> **WHAT TO DO**
Whenever a line in this data holds the word "scambio", report that line in full.

Saved data entries:
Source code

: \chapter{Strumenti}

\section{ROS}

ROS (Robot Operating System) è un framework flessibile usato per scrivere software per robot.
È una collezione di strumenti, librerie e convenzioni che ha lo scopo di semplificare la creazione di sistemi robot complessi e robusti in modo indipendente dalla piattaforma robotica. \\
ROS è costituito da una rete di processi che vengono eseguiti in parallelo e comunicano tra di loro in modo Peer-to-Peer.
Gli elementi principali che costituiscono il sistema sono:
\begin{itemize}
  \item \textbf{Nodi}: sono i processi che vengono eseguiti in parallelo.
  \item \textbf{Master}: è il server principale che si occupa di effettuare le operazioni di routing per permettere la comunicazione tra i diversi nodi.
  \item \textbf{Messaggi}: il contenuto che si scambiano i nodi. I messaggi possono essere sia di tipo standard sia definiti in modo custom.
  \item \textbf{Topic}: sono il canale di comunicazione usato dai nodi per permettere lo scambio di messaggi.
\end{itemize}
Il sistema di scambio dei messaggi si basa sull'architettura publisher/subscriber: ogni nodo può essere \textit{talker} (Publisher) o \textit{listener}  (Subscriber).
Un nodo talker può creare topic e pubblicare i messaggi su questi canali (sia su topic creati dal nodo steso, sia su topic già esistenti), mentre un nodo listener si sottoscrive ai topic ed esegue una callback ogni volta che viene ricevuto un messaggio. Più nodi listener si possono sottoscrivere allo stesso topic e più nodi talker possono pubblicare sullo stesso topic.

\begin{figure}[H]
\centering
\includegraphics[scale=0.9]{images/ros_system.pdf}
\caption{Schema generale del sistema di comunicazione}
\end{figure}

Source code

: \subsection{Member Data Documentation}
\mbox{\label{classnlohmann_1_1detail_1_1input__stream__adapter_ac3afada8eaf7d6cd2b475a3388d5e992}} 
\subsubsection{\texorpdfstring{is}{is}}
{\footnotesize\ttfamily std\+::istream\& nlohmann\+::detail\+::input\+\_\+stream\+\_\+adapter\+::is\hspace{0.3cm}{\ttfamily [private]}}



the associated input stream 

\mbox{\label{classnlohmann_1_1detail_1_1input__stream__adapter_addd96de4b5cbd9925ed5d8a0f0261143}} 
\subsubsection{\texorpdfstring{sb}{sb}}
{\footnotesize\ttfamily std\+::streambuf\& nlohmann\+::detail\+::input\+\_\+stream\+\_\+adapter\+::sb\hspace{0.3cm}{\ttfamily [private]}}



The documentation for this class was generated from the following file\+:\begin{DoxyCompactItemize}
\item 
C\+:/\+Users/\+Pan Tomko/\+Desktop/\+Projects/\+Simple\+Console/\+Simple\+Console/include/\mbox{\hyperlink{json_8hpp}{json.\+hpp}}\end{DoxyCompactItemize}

> **RESULT FOR THIS EXERCISE**
  \item \textbf{Topic}: sono il canale di comunicazione usato dai nodi per permettere lo scambio di messaggi.
Il sistema di scambio dei messaggi si basa sull'architettura publisher/subscriber: ogni nodo può essere \textit{talker} (Publisher) o \textit{listener}  (Subscriber).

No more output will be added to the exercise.